» About this exercise: Reproduce all the lines below exactly and omit the images.
◇ ◇ ◇
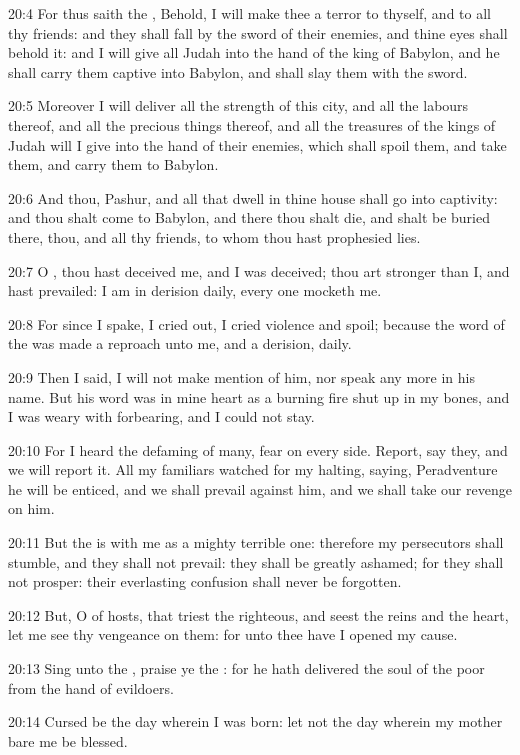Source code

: 20:4 For thus saith the \LORD, Behold, I will make thee a terror to thyself, and to all thy friends: and they shall fall by the sword of their enemies, and thine eyes shall behold it: and I will give all Judah into the hand of the king of Babylon, and he shall carry them captive into Babylon, and shall slay them with the sword.

20:5 Moreover I will deliver all the strength of this city, and all the labours thereof, and all the precious things thereof, and all the treasures of the kings of Judah will I give into the hand of their enemies, which shall spoil them, and take them, and carry them to Babylon.

20:6 And thou, Pashur, and all that dwell in thine house shall go into captivity: and thou shalt come to Babylon, and there thou shalt die, and shalt be buried there, thou, and all thy friends, to whom thou hast prophesied lies.

20:7 O \LORD, thou hast deceived me, and I was deceived; thou art stronger than I, and hast prevailed: I am in derision daily, every one mocketh me.

20:8 For since I spake, I cried out, I cried violence and spoil; because the word of the \LORD was made a reproach unto me, and a derision, daily.

20:9 Then I said, I will not make mention of him, nor speak any more in his name. But his word was in mine heart as a burning fire shut up in my bones, and I was weary with forbearing, and I could not stay.

20:10 For I heard the defaming of many, fear on every side. Report, say they, and we will report it. All my familiars watched for my halting, saying, Peradventure he will be enticed, and we shall prevail against him, and we shall take our revenge on him.

20:11 But the \LORD is with me as a mighty terrible one: therefore my persecutors shall stumble, and they shall not prevail: they shall be greatly ashamed; for they shall not prosper: their everlasting confusion shall never be forgotten.

20:12 But, O \LORD of hosts, that triest the righteous, and seest the reins and the heart, let me see thy vengeance on them: for unto thee have I opened my cause.

20:13 Sing unto the \LORD, praise ye the \LORD: for he hath delivered the soul of the poor from the hand of evildoers.

20:14 Cursed be the day wherein I was born: let not the day wherein my mother bare me be blessed.

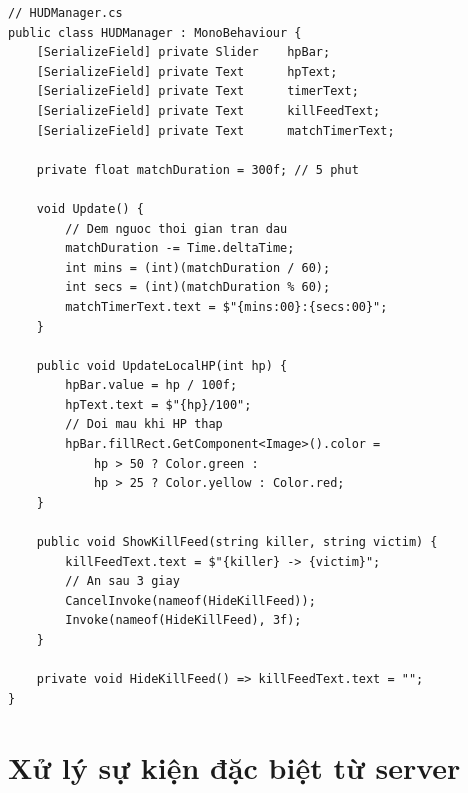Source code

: \documentclass[12pt,a4paper]{report}
\begin{document}
\begin{lstlisting}[style=bashStyle, caption={HUDManager --- cập nhật UI theo trạng thái game}, label={lst:hud}]
// HUDManager.cs
public class HUDManager : MonoBehaviour {
    [SerializeField] private Slider    hpBar;
    [SerializeField] private Text      hpText;
    [SerializeField] private Text      timerText;
    [SerializeField] private Text      killFeedText;
    [SerializeField] private Text      matchTimerText;

    private float matchDuration = 300f; // 5 phut

    void Update() {
        // Dem nguoc thoi gian tran dau
        matchDuration -= Time.deltaTime;
        int mins = (int)(matchDuration / 60);
        int secs = (int)(matchDuration % 60);
        matchTimerText.text = $"{mins:00}:{secs:00}";
    }

    public void UpdateLocalHP(int hp) {
        hpBar.value = hp / 100f;
        hpText.text = $"{hp}/100";
        // Doi mau khi HP thap
        hpBar.fillRect.GetComponent<Image>().color =
            hp > 50 ? Color.green :
            hp > 25 ? Color.yellow : Color.red;
    }

    public void ShowKillFeed(string killer, string victim) {
        killFeedText.text = $"{killer} -> {victim}";
        // An sau 3 giay
        CancelInvoke(nameof(HideKillFeed));
        Invoke(nameof(HideKillFeed), 3f);
    }

    private void HideKillFeed() => killFeedText.text = "";
}
\end{lstlisting}

\section{Xử lý sự kiện đặc biệt từ server}
\end{document}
◇ ◇ ◇
» Exercise result:
Source code

: 20:4 For thus saith the \LORD, Behold, I will make thee a terror to thyself, and to all thy friends: and they shall fall by the sword of their enemies, and thine eyes shall behold it: and I will give all Judah into the hand of the king of Babylon, and he shall carry them captive into Babylon, and shall slay them with the sword.

20:5 Moreover I will deliver all the strength of this city, and all the labours thereof, and all the precious things thereof, and all the treasures of the kings of Judah will I give into the hand of their enemies, which shall spoil them, and take them, and carry them to Babylon.

20:6 And thou, Pashur, and all that dwell in thine house shall go into captivity: and thou shalt come to Babylon, and there thou shalt die, and shalt be buried there, thou, and all thy friends, to whom thou hast prophesied lies.

20:7 O \LORD, thou hast deceived me, and I was deceived; thou art stronger than I, and hast prevailed: I am in derision daily, every one mocketh me.

20:8 For since I spake, I cried out, I cried violence and spoil; because the word of the \LORD was made a reproach unto me, and a derision, daily.

20:9 Then I said, I will not make mention of him, nor speak any more in his name. But his word was in mine heart as a burning fire shut up in my bones, and I was weary with forbearing, and I could not stay.

20:10 For I heard the defaming of many, fear on every side. Report, say they, and we will report it. All my familiars watched for my halting, saying, Peradventure he will be enticed, and we shall prevail against him, and we shall take our revenge on him.

20:11 But the \LORD is with me as a mighty terrible one: therefore my persecutors shall stumble, and they shall not prevail: they shall be greatly ashamed; for they shall not prosper: their everlasting confusion shall never be forgotten.

20:12 But, O \LORD of hosts, that triest the righteous, and seest the reins and the heart, let me see thy vengeance on them: for unto thee have I opened my cause.

20:13 Sing unto the \LORD, praise ye the \LORD: for he hath delivered the soul of the poor from the hand of evildoers.

20:14 Cursed be the day wherein I was born: let not the day wherein my mother bare me be blessed.

Source code

: \documentclass[12pt,a4paper]{report}
\begin{document}
\begin{lstlisting}[style=bashStyle, caption={HUDManager --- cập nhật UI theo trạng thái game}, label={lst:hud}]
// HUDManager.cs
public class HUDManager : MonoBehaviour {
    [SerializeField] private Slider    hpBar;
    [SerializeField] private Text      hpText;
    [SerializeField] private Text      timerText;
    [SerializeField] private Text      killFeedText;
    [SerializeField] private Text      matchTimerText;

    private float matchDuration = 300f; // 5 phut

    void Update() {
        // Dem nguoc thoi gian tran dau
        matchDuration -= Time.deltaTime;
        int mins = (int)(matchDuration / 60);
        int secs = (int)(matchDuration % 60);
        matchTimerText.text = $"{mins:00}:{secs:00}";
    }

    public void UpdateLocalHP(int hp) {
        hpBar.value = hp / 100f;
        hpText.text = $"{hp}/100";
        // Doi mau khi HP thap
        hpBar.fillRect.GetComponent<Image>().color =
            hp > 50 ? Color.green :
            hp > 25 ? Color.yellow : Color.red;
    }

    public void ShowKillFeed(string killer, string victim) {
        killFeedText.text = $"{killer} -> {victim}";
        // An sau 3 giay
        CancelInvoke(nameof(HideKillFeed));
        Invoke(nameof(HideKillFeed), 3f);
    }

    private void HideKillFeed() => killFeedText.text = "";
}
\end{lstlisting}

\section{Xử lý sự kiện đặc biệt từ server}
\end{document}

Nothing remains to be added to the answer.